From the observation towers on the refuge, you can watch them wading in the coastal saltwater marshes or flying above the shoreline, but to get a closer look you’ll need to take one of the boating tours available near the park.
While the cranes attract the bulk of refuge visitors, the 115,000-acre park has many other charms. The Whooping Crane is just one of more than 400 species of birds that visit the refuge, including many waterfowl and neotropic migrants. Alligators slither through its marshes, while deer, javelina, fox and bobcats roam its oak woodlands and grassy meadows.
An auto tour circles 16 miles of the park, beginning along the coastal marshes and protected bays that lie behind Matagorda Island. Once you pass the park’s impressive observation towers, the road becomes one-way and the terrain changes to oak savannah and prairie. In the spring, the meadows burst with colorful Texas wildflowers. Even in late summer, stretches of the road are lined with tall black-eyed susans.

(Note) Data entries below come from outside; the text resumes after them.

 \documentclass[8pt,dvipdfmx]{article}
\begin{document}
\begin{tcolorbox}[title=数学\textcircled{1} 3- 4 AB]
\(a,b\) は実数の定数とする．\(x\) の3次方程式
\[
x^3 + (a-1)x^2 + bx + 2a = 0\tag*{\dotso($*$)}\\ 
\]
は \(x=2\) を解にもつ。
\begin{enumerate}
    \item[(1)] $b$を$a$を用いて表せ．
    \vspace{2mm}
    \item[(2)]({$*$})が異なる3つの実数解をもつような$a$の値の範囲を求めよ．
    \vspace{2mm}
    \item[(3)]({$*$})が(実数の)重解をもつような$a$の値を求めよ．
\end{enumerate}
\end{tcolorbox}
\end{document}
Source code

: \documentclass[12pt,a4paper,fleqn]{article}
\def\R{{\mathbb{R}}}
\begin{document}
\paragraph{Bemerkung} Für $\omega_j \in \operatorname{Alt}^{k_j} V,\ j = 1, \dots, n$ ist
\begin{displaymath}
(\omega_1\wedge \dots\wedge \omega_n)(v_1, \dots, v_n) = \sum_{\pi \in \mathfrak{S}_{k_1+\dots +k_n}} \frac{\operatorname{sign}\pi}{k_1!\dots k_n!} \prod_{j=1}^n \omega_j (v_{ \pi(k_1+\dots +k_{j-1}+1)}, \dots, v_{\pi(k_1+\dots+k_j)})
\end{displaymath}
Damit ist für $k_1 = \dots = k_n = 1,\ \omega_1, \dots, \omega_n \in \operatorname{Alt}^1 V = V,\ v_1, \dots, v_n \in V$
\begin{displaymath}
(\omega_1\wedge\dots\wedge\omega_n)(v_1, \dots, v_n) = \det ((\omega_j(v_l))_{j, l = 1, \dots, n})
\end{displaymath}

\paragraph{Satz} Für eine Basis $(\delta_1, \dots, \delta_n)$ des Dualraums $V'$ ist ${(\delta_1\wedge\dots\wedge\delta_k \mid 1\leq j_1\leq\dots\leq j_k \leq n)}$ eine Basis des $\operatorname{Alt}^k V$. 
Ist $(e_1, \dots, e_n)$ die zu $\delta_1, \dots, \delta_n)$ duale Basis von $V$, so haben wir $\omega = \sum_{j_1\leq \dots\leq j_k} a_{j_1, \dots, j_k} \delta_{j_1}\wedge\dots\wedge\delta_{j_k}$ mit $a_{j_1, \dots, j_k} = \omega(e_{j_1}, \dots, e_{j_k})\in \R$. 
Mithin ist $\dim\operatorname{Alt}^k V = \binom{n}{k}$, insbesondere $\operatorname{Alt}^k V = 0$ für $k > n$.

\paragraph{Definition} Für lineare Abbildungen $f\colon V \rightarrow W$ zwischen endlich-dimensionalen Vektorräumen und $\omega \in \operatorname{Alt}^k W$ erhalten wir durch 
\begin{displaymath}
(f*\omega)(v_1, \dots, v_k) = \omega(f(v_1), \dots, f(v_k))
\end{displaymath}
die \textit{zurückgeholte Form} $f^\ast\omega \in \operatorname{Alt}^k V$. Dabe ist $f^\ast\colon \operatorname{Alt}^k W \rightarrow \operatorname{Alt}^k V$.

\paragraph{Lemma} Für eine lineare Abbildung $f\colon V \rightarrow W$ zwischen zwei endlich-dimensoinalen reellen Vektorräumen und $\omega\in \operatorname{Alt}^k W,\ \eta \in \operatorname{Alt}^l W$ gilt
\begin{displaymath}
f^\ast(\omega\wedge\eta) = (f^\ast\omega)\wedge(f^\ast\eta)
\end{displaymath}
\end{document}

A number of short walks and hikes branch off from the auto tour.
The Dagger Point Trail winds about a mile through an oak and red bay forest before opening onto the bay, its sandy shore strewn with the weathered remnants of the trees that have tumbled into the water.
The Bay Overlook is just a brief walk to a sandy hill overlooking San Antonio Bay, but equally stunning – just short of the overlook – is a huge live oak covered in vines to create a shady “room” – and welcome relief during hot weather.
Two short birding trails – both less than a mile – cross through woodlands that are a haven for migratory songbirds.
There are three freshwater ponds off the auto tour – or at least there were. For now, the drought had dried up Frog Pond, Jones Lake, Hog Lake and many of the sloughs along the Heron Flats Trail (1.4 miles). In wetter times, they attract a variety of herons, egrets and other wading birds.
Even when there aren’t birds to watch, the park’s two silvery observation towers are worth the climb. From a distance they resemble an old amusement park ride. From the top, you can see the bay and coastal wetlands on one side and oak forest stretching into the distance on the other. A long, narrow boardwalk leads from the observation towers through the marsh to the shore and connects up with the Big Tree Trail, but recently, most of it was closed for repairs.